◆ Problem requirements ◆
Look through the entries below and show every line containing the word "Kitten".

--- Data shown Enclosed Below ---

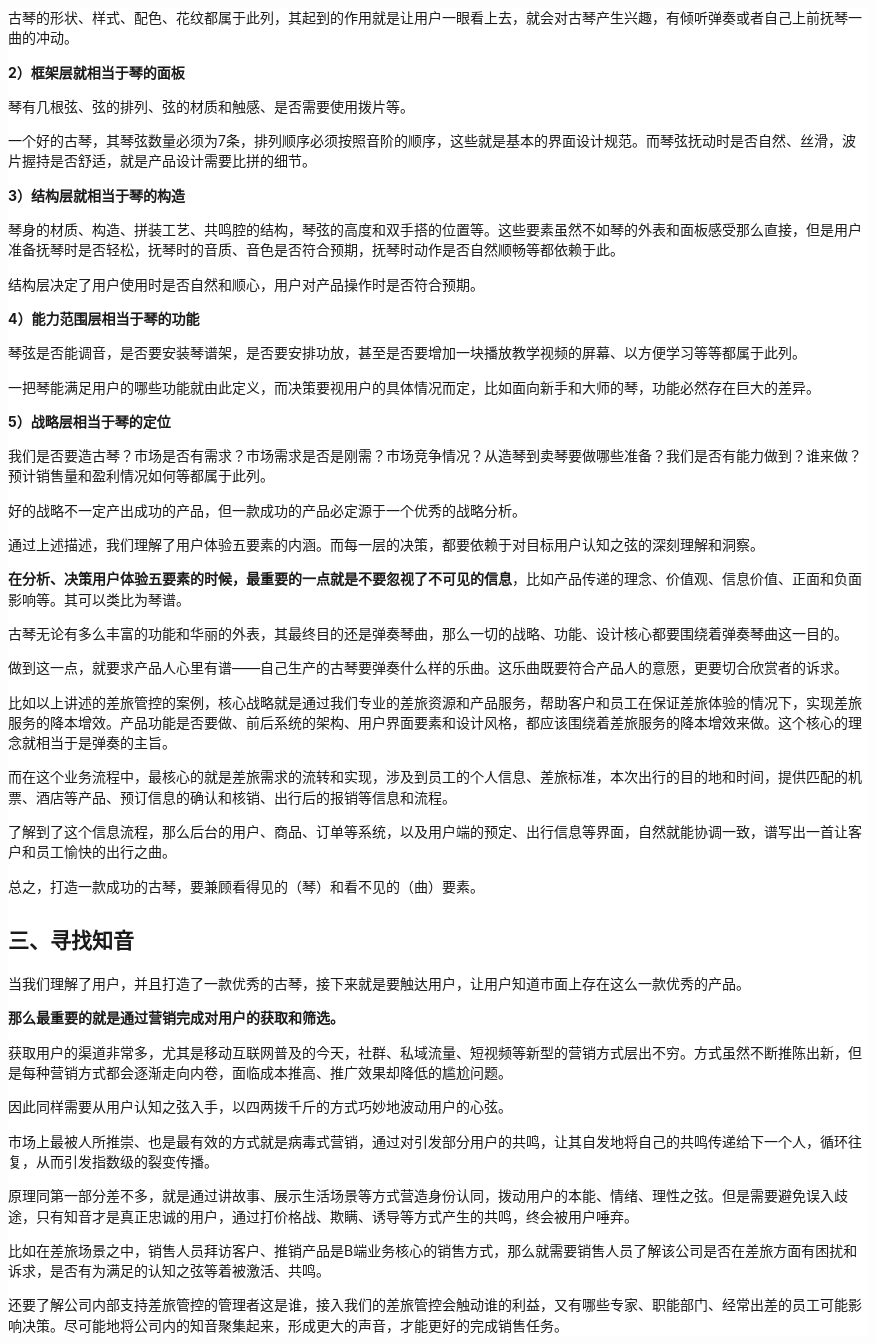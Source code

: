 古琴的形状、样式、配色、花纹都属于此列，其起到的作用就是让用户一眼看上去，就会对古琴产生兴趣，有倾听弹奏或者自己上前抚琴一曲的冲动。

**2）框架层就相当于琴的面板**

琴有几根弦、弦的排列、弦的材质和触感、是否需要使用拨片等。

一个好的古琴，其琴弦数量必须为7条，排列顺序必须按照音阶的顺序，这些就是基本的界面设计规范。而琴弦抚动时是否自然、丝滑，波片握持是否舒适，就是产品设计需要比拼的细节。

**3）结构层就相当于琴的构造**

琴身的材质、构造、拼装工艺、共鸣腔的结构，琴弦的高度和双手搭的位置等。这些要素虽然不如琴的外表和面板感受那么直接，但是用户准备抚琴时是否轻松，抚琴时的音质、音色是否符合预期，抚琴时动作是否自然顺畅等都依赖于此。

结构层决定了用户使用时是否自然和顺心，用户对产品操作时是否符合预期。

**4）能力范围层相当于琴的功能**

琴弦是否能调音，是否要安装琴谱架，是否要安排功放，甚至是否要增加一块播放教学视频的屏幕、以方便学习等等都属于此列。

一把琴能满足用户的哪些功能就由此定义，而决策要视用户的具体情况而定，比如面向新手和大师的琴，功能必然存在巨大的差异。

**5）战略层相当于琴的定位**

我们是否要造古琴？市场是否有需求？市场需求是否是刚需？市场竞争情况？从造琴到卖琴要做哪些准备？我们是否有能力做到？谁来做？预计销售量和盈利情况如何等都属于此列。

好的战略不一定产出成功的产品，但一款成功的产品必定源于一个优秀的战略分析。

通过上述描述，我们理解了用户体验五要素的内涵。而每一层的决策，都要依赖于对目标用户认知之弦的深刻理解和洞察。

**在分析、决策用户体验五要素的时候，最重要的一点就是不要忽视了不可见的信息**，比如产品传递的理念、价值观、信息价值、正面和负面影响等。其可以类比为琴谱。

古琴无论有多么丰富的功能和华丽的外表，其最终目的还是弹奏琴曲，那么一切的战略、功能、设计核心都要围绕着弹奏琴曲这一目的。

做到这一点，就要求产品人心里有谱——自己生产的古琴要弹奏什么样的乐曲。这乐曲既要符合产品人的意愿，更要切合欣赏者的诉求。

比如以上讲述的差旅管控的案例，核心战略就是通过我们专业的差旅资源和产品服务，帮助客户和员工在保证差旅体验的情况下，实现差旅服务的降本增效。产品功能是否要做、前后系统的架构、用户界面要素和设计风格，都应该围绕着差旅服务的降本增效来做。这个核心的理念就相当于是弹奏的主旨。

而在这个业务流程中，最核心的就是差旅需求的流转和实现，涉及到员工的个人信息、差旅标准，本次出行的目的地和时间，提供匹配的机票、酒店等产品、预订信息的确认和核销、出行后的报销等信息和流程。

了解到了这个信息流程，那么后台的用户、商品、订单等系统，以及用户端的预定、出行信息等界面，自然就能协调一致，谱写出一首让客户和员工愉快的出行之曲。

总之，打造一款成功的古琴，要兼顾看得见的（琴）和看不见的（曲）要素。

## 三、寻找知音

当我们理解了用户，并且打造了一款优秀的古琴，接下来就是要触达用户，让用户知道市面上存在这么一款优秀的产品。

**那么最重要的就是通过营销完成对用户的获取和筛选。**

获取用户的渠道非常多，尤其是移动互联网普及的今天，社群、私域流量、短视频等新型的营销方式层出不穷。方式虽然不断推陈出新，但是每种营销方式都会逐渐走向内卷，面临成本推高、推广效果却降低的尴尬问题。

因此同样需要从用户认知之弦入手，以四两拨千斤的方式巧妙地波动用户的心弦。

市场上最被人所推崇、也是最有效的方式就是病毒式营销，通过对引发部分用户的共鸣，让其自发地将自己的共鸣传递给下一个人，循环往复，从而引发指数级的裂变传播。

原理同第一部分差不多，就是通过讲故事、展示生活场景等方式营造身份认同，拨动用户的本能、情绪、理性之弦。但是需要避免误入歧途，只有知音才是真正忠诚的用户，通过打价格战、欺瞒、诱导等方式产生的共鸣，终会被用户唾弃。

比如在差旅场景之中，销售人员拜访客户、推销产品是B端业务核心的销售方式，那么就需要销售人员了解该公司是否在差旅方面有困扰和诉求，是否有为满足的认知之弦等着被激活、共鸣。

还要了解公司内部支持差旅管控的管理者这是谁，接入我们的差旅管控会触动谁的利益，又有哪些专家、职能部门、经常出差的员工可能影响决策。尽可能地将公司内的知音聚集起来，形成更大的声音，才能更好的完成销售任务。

--- End of Enclosed Data shown ---
--- Data shown Enclosed Below ---

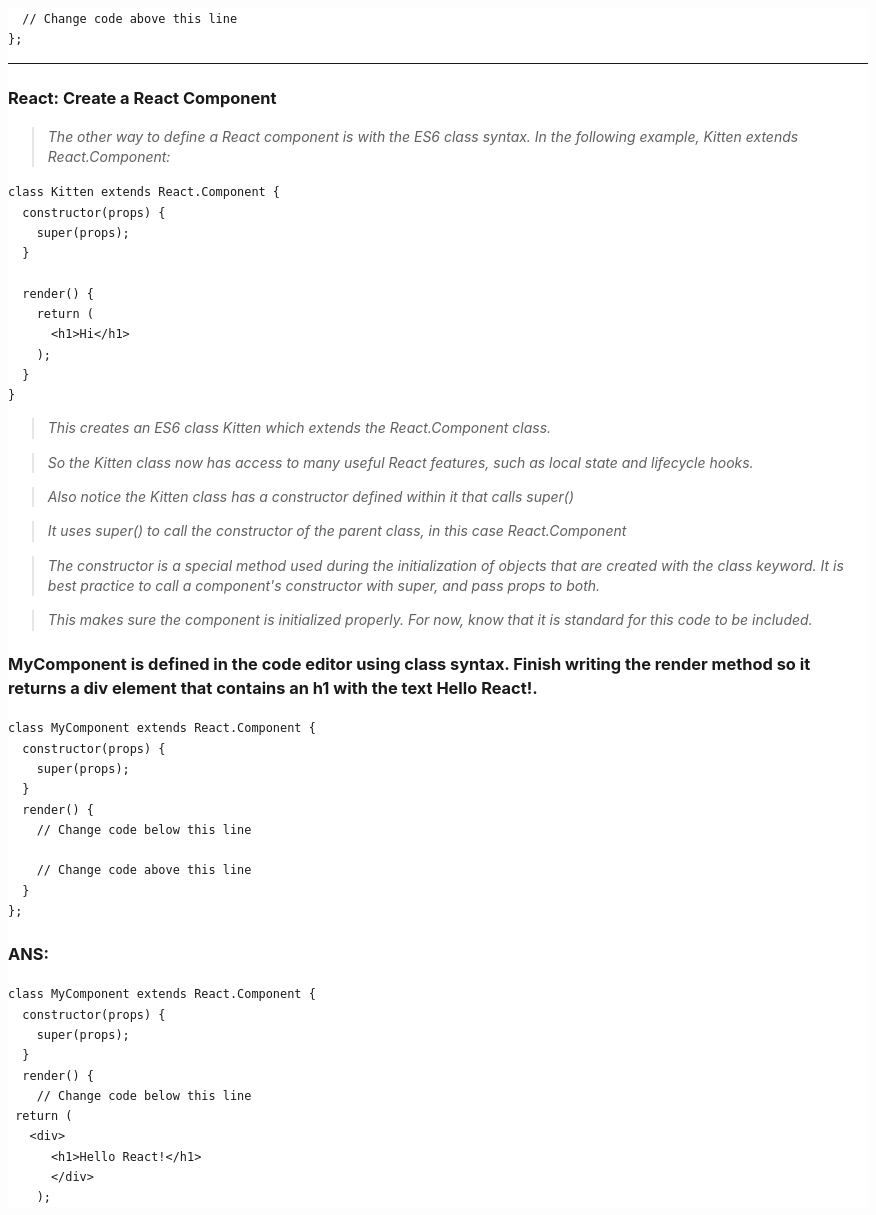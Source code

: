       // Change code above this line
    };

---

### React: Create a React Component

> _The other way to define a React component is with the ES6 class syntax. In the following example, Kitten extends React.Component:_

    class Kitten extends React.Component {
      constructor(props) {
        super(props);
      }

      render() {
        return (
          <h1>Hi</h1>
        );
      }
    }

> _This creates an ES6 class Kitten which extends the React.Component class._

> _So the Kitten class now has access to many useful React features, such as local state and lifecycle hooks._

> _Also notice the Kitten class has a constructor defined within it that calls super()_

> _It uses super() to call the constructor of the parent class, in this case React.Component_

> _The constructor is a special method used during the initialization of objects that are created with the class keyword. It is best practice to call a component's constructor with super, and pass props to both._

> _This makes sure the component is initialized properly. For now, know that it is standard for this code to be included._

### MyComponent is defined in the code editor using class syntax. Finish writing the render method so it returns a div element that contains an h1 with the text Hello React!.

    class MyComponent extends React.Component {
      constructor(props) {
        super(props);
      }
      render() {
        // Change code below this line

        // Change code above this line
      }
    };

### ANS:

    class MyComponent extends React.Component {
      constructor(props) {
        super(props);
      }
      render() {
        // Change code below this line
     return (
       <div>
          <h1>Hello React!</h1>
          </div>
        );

--- End of Enclosed Data shown ---
--- Data shown Enclosed Below ---

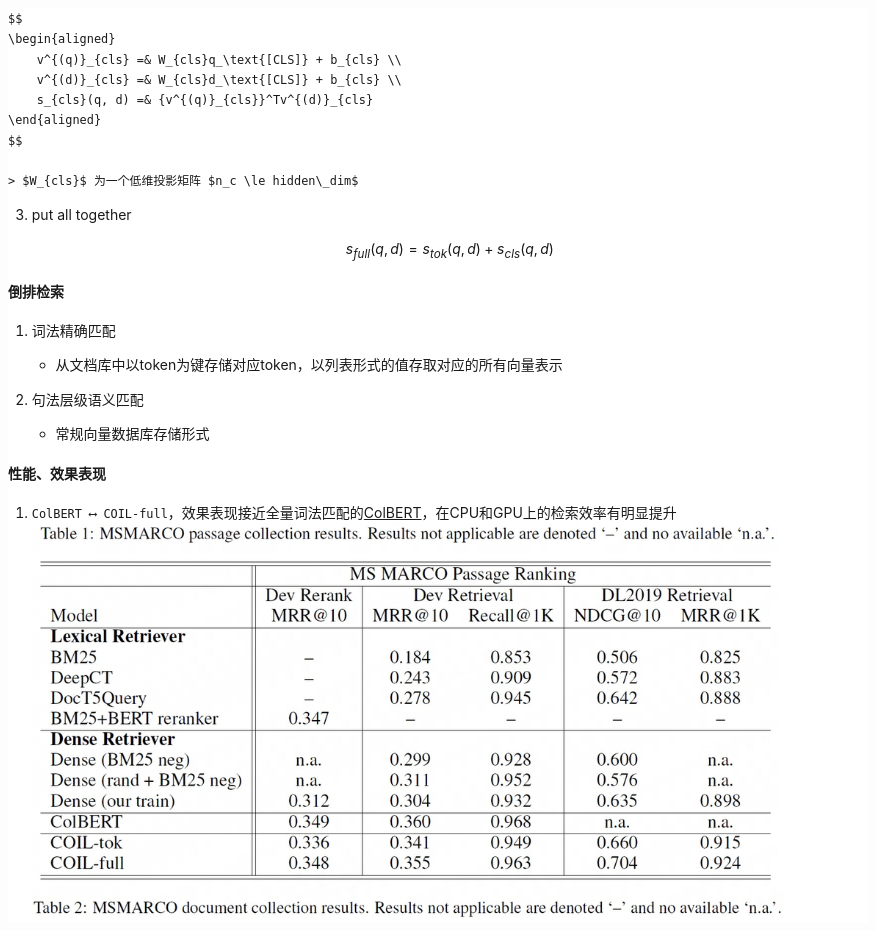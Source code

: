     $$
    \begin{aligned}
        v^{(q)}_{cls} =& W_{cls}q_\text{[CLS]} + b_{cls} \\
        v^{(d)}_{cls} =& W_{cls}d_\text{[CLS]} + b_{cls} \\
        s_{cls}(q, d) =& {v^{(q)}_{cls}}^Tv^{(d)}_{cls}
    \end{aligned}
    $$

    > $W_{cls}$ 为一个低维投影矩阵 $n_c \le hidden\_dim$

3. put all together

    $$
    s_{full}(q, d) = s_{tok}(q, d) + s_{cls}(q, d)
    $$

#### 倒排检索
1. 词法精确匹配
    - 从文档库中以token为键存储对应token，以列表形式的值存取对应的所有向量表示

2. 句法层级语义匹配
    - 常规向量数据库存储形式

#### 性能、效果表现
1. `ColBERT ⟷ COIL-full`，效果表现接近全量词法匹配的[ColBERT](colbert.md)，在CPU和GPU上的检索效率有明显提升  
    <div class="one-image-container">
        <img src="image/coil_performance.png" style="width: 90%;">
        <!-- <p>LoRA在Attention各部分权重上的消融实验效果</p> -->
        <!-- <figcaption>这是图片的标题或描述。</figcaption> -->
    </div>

--- End of Enclosed Data shown ---

◆ Finished exercise ◆
> _The other way to define a React component is with the ES6 class syntax. In the following example, Kitten extends React.Component:_
    class Kitten extends React.Component {
> _This creates an ES6 class Kitten which extends the React.Component class._
> _So the Kitten class now has access to many useful React features, such as local state and lifecycle hooks._
> _Also notice the Kitten class has a constructor defined within it that calls super()_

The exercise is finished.